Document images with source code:
□ □ □ □ □

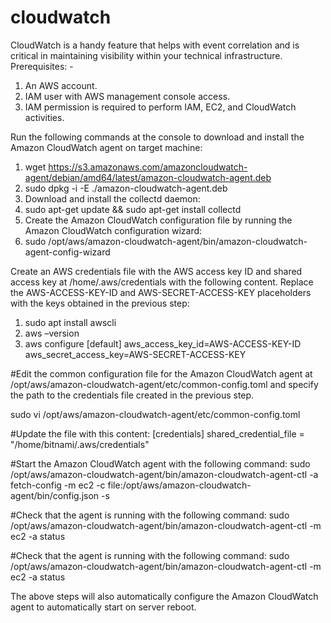 # cloudwatch
CloudWatch is a handy feature that helps with event correlation and is critical in maintaining visibility within your technical infrastructure.
Prerequisites: -

1. An AWS account.
2. IAM user with AWS management console access.
3. IAM permission is required to perform IAM, EC2, and CloudWatch activities.

Run the following commands at the console to download and install the Amazon CloudWatch agent on target machine:

1. wget https://s3.amazonaws.com/amazoncloudwatch-agent/debian/amd64/latest/amazon-cloudwatch-agent.deb
2. sudo dpkg -i -E ./amazon-cloudwatch-agent.deb
3. Download and install the collectd daemon:
4. sudo apt-get update && sudo apt-get install collectd
5. Create the Amazon CloudWatch configuration file by running the Amazon CloudWatch configuration wizard:
6. sudo /opt/aws/amazon-cloudwatch-agent/bin/amazon-cloudwatch-agent-config-wizard

Create an AWS credentials file with the AWS access key ID and shared access key at /home/.aws/credentials with the following content. Replace the AWS-ACCESS-KEY-ID and AWS-SECRET-ACCESS-KEY placeholders with the keys obtained in the previous step:

1. sudo apt install awscli
2. aws –version
3. aws configure
[default]
  aws_access_key_id=AWS-ACCESS-KEY-ID
  aws_secret_access_key=AWS-SECRET-ACCESS-KEY
  
#Edit the common configuration file for the Amazon CloudWatch agent at /opt/aws/amazon-cloudwatch-agent/etc/common-config.toml and specify the path to the credentials file created in the previous step.

sudo vi /opt/aws/amazon-cloudwatch-agent/etc/common-config.toml

#Update the file with this content:
[credentials]
  shared_credential_file = "/home/bitnami/.aws/credentials"

#Start the Amazon CloudWatch agent with the following command:
sudo /opt/aws/amazon-cloudwatch-agent/bin/amazon-cloudwatch-agent-ctl -a fetch-config -m ec2 -c file:/opt/aws/amazon-cloudwatch-agent/bin/config.json -s

#Check that the agent is running with the following command:
sudo /opt/aws/amazon-cloudwatch-agent/bin/amazon-cloudwatch-agent-ctl -m ec2 -a status

#Check that the agent is running with the following command:
sudo /opt/aws/amazon-cloudwatch-agent/bin/amazon-cloudwatch-agent-ctl -m ec2 -a status
 
The above steps will also automatically configure the Amazon CloudWatch agent to automatically start on server reboot.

□ □ □ □ □

Copy all records exactly; omit images.

 # cloudwatch
CloudWatch is a handy feature that helps with event correlation and is critical in maintaining visibility within your technical infrastructure.
Prerequisites: -

1. An AWS account.
2. IAM user with AWS management console access.
3. IAM permission is required to perform IAM, EC2, and CloudWatch activities.

Run the following commands at the console to download and install the Amazon CloudWatch agent on target machine:

1. wget https://s3.amazonaws.com/amazoncloudwatch-agent/debian/amd64/latest/amazon-cloudwatch-agent.deb
2. sudo dpkg -i -E ./amazon-cloudwatch-agent.deb
3. Download and install the collectd daemon:
4. sudo apt-get update && sudo apt-get install collectd
5. Create the Amazon CloudWatch configuration file by running the Amazon CloudWatch configuration wizard:
6. sudo /opt/aws/amazon-cloudwatch-agent/bin/amazon-cloudwatch-agent-config-wizard

Create an AWS credentials file with the AWS access key ID and shared access key at /home/.aws/credentials with the following content. Replace the AWS-ACCESS-KEY-ID and AWS-SECRET-ACCESS-KEY placeholders with the keys obtained in the previous step:

1. sudo apt install awscli
2. aws –version
3. aws configure
[default]
  aws_access_key_id=AWS-ACCESS-KEY-ID
  aws_secret_access_key=AWS-SECRET-ACCESS-KEY
  
#Edit the common configuration file for the Amazon CloudWatch agent at /opt/aws/amazon-cloudwatch-agent/etc/common-config.toml and specify the path to the credentials file created in the previous step.

sudo vi /opt/aws/amazon-cloudwatch-agent/etc/common-config.toml

#Update the file with this content:
[credentials]
  shared_credential_file = "/home/bitnami/.aws/credentials"

#Start the Amazon CloudWatch agent with the following command:
sudo /opt/aws/amazon-cloudwatch-agent/bin/amazon-cloudwatch-agent-ctl -a fetch-config -m ec2 -c file:/opt/aws/amazon-cloudwatch-agent/bin/config.json -s

#Check that the agent is running with the following command:
sudo /opt/aws/amazon-cloudwatch-agent/bin/amazon-cloudwatch-agent-ctl -m ec2 -a status

#Check that the agent is running with the following command:
sudo /opt/aws/amazon-cloudwatch-agent/bin/amazon-cloudwatch-agent-ctl -m ec2 -a status
 
The above steps will also automatically configure the Amazon CloudWatch agent to automatically start on server reboot.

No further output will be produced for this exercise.